Von Jerzy Sobotta, Feldmoching

Peter Müller und Benjamin Meinke stehen am Rand des großen Feldes, das nur fünf Gehminuten südlich vom Ortskern von Feldmoching liegt. "Lerchenauer Feld" nennen sie es. Wegen der Schneedecke erahnt man nur, dass der Acker zwischen Lerchenauer und Lerchenstraße noch immer von Bauern bewirtschaftet wird. Nicht mehr lange, denn in einigen Jahren wird dort eine Wohnsiedlung für mindestens 3700 Menschen entstehen. Müller und Meinke sind die beiden Geschäftsführer der "Wohn Park Lerchenauer Feld", eines Gemeinschaftsunternehmens zweier großer Immobilieninvestoren aus München und dem Umland. Müller vertritt die Bayerische Hausbau, die zur Schörghuber-Gruppe gehört, Meinke die Concept Bau. Die beiden Firmen haben in den vergangenen fünf Jahren den Acker Stück für Stück aufgekauft, von insgesamt 58 Eigentümern. "Es war ein ganz schöner Kraftakt", sagt Meinke, sich an die Verhandlungen erinnernd. Es hat geklappt, und nun ist die Wohn Park Eigentümerin von 53 Prozent des Feldes. Der Rest gehört der Stadt. Auch sie will die 23 Hektar große Siedlung zwischen Lerchenauer und Lerchenstraße, das hat der Stadtrat im Dezember noch einmal bekräftigt.

Um die 1600 Wohnungen werden gebaut werden, so viel steht fest. Wie sie aussehen werden, allerdings noch nicht. Dafür muss die Stadt erst einen Bebauungsplan ausarbeiten, der sich an einem städtebaulichen Wettbewerb orientiert. Architekturbüros aus ganz Europa konnten sich bis vor Kurzem um die Teilnahme bewerben. Drei vorläufige Entwürfe setzen ihnen einen Rahmen.

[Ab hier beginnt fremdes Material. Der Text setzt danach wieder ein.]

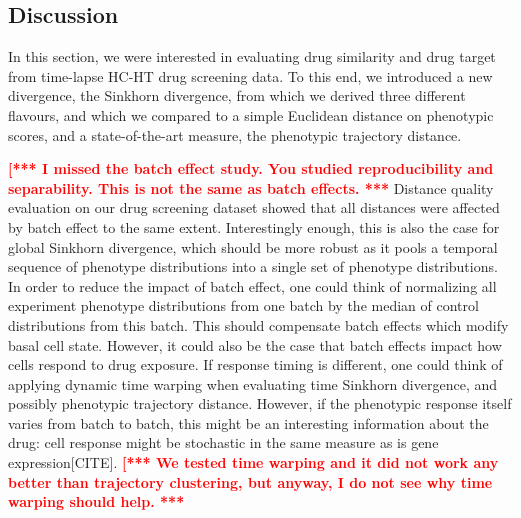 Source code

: 
\subsection{Discussion}
In this section, we were interested in evaluating drug similarity and drug target from time-lapse HC-HT drug screening data. To this end, we introduced a new divergence, the Sinkhorn divergence, from which we derived three different flavours, and which we compared to a simple Euclidean distance on phenotypic scores, and a state-of-the-art measure, the phenotypic trajectory distance.

\textcolor{red}{\bf [*** I missed the batch effect study. You studied
  reproducibility and separability. This is not the same as batch
  effects. ***} 
Distance quality evaluation on our drug screening dataset showed that
all distances were affected by batch effect to the same
extent. Interestingly enough, this is also the case for global
Sinkhorn divergence, which should be more robust as it pools a
temporal sequence of phenotype distributions into a single set of
phenotype distributions. In order to reduce the impact of batch
effect, one could think of normalizing all experiment phenotype
distributions from one batch by the median of control distributions
from this batch. This should compensate batch effects which modify
basal cell state. However, it could also be the case that batch
effects impact how cells respond to drug exposure. If response timing
is different, one could think of applying dynamic time warping when
evaluating time Sinkhorn divergence, and possibly phenotypic
trajectory distance. However, if the phenotypic response itself varies
from batch to batch, this might be an interesting information about
the drug: cell response might be stochastic in the same measure as is
gene expression[CITE]. \textcolor{red}{\bf [*** We tested time
  warping and it did not work any better than trajectory clustering,
  but anyway, I do not see why time warping should help. ***}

Müller zeigt auf die Häuser im Osten. Einige sind drei Stockwerke hoch, andere um die acht. "Etwa in dieser Höhe könnte gebaut werden. Aber keinesfalls so hoch wie die Betonklötze dort drüben." Die stehen auf der anderen Seite der Gleise und sind gut 14 Stockwerke hoch. "Wir werden in den Randbereichen sicherlich Rücksicht auf die gewachsene Struktur Feldmochings nehmen", versichert Müller. Daher sollen die Wohnhäuser erst Richtung Süden höher werden - bis zu acht Etagen. Das ist das Maximum, das die Stadt erlaubt.

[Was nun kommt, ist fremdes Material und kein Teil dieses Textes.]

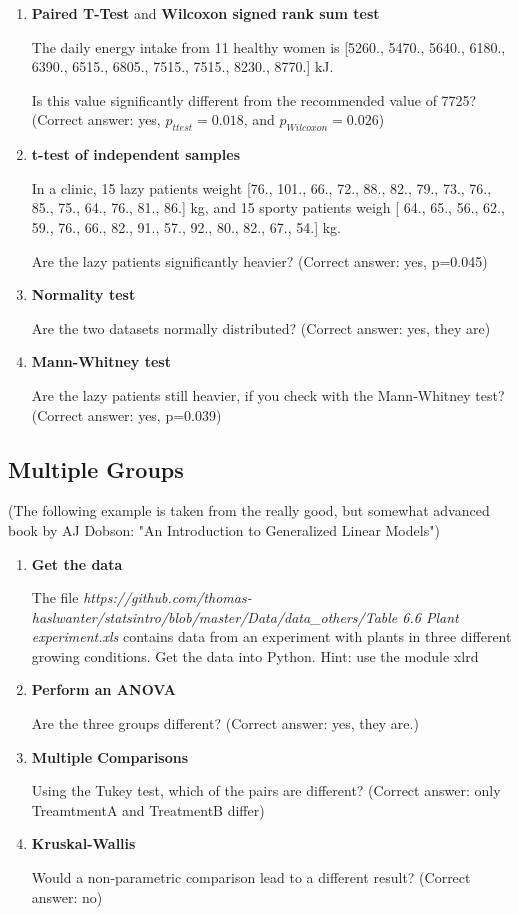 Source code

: \begin{enumerate}
  \item \textbf{Paired T-Test} and \textbf{Wilcoxon signed rank sum test}

The daily energy intake from 11 healthy women is [5260., 5470., 5640., 6180., 6390., 6515., 6805., 7515., 7515., 8230., 8770.] kJ.

    Is this value significantly different from the recommended value of 7725?
    (Correct answer: yes, $p_{ttest}=0.018$, and $p_{Wilcoxon}=0.026$)

  \item \textbf{t-test of independent samples}

In a clinic, 15 lazy patients weight [76., 101., 66., 72., 88., 82., 79., 73., 76., 85., 75., 64., 76., 81., 86.] kg, and 15 sporty patients weigh [ 64., 65., 56., 62., 59., 76., 66., 82., 91., 57., 92., 80., 82., 67., 54.] kg.

    Are the lazy patients significantly heavier?
    (Correct answer: yes, p=0.045)

  \item \textbf{Normality test}

    Are the two datasets normally distributed?
    (Correct answer: yes, they are)

  \item \textbf{Mann-Whitney test}

    Are the lazy patients still heavier, if you check with the Mann-Whitney test?
    (Correct answer: yes, p=0.039)
\end{enumerate}

\subsection{Multiple Groups}

(The following example is taken from the really good, but somewhat advanced book by AJ Dobson: "An Introduction to Generalized Linear Models")

\begin{enumerate}
  \item \textbf{Get the data}

    The file   \emph{https://github.com/thomas-haslwanter/statsintro/blob/master/Data/data\_others/Table 6.6 Plant experiment.xls} contains data from an experiment with plants in three different growing conditions. Get the data into Python.
    Hint: use the module xlrd

  \item \textbf{Perform an ANOVA}

    Are the three groups different?
    (Correct answer: yes, they are.)

  \item \textbf{Multiple Comparisons}

    Using the Tukey test, which of the pairs are different?
    (Correct answer: only TreamtmentA and TreatmentB differ)

  \item \textbf{Kruskal-Wallis}

    Would a non-parametric comparison lead to a different result?
    (Correct answer: no)

\end{enumerate}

Südlich begrenzen zwei Fußballplätze den Acker. "Nördlich davon soll ein Schulcampus entstehen, mit weiteren Turnhallen und Sportplätzen. Insgesamt um die 7,5 Hektar groß", sagt Müller. Dazu gehörten eine Grundschule und das neue sechszügige Gymnasium, für das viele Eltern aus dem Stadtbezirk schon lange kämpfen. Außerdem hat die Stadt ein "Flexiheim" mit Plätzen für hundert Obdachlose, ein Pflegeheim für 130 Senioren und einen Kinder- und Jugendtreff angekündigt - sowie einen Nachbarschaftstreff auf Wunsch des Bezirksausschusses Feldmoching-Hasenbergl.

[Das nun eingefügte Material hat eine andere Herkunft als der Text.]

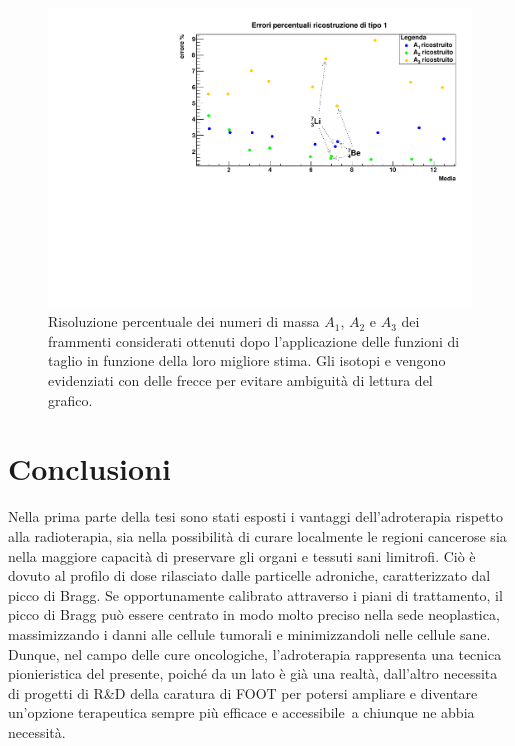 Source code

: \documentclass[12pt,a4paper,twoside]{report}
\begin{document}
	\begin{figure}[H]
		\centering
		\includegraphics[width=.97\linewidth]{c_multigr_final.pdf}
		\caption{Risoluzione percentuale dei numeri di massa $A_1$, $A_2$ e $A_3$ dei frammenti considerati ottenuti dopo l'applicazione delle funzioni di taglio in funzione della loro migliore stima. Gli isotopi  e  vengono evidenziati con delle frecce per evitare ambiguità di lettura del grafico.}
		\label{fig:number_mass_resolution}
	\end{figure}
	
	\chapter*{Conclusioni}
	Nella prima parte della tesi sono stati esposti i vantaggi dell'adroterapia rispetto alla radioterapia, sia nella possibilità di curare localmente le regioni cancerose sia nella maggiore capacità di preservare gli organi e tessuti sani limitrofi. Ciò è dovuto al profilo di dose rilasciato dalle particelle adroniche, caratterizzato dal picco di Bragg. Se opportunamente calibrato attraverso i piani di trattamento, il picco di Bragg può essere centrato in modo molto preciso nella sede neoplastica, massimizzando i danni alle cellule tumorali e minimizzandoli nelle cellule sane. Dunque, nel campo delle cure oncologiche, l'adroterapia rappresenta una tecnica pionieristica del presente, poiché da un lato è già una realtà, dall'altro necessita di progetti di R\&D della caratura di FOOT per potersi ampliare e diventare un'opzione terapeutica sempre più efficace e accessibile a chiunque ne abbia necessità.
		
\end{document}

Ortstermin und Begehung der großen Freifläche an der Georg-Zech-Allee in Feldmoching am 15.01.2019.

Ortsansicht: die Investoren Peter Müller (links) und Benjamin Meinke auf dem Lerchenauer Feld.

(Foto: Jan A. Staiger)

"Es soll ein weitgehend eigenständiges Viertel werden, das nicht in Konkurrenz zum Ortskern von Feldmoching steht", sagt Müller. Dafür wird es vier bis sechs Kindertagesstätten, einen Drogerie- und Supermarkt geben. Auch Gastronomie an zentralen Orten kann er sich gut vorstellen, größeres Gewerbe oder Büros hingegen nicht. "Wir wollen ein belebtes Wohnviertel, keine reine Schlafstadt."

Für die soziale Durchmischung der Bewohner soll die sozialgerechte Bodennutzung sorgen, eine Vorgabe der Stadt. Sie regelt, dass auf öffentlichem Grund 50 Prozent geförderter Wohnraum entstehen muss, auf privatem Grund 30 Prozent plus zehn Prozent preisgedämpft. Den Rest wollen die Investoren "familienfreundlich" bauen, also im mittleren Preissegment verkaufen. Wie viele der künftigen Eigentümer ihre Wohnungen dann vermieten, können sie nicht sagen.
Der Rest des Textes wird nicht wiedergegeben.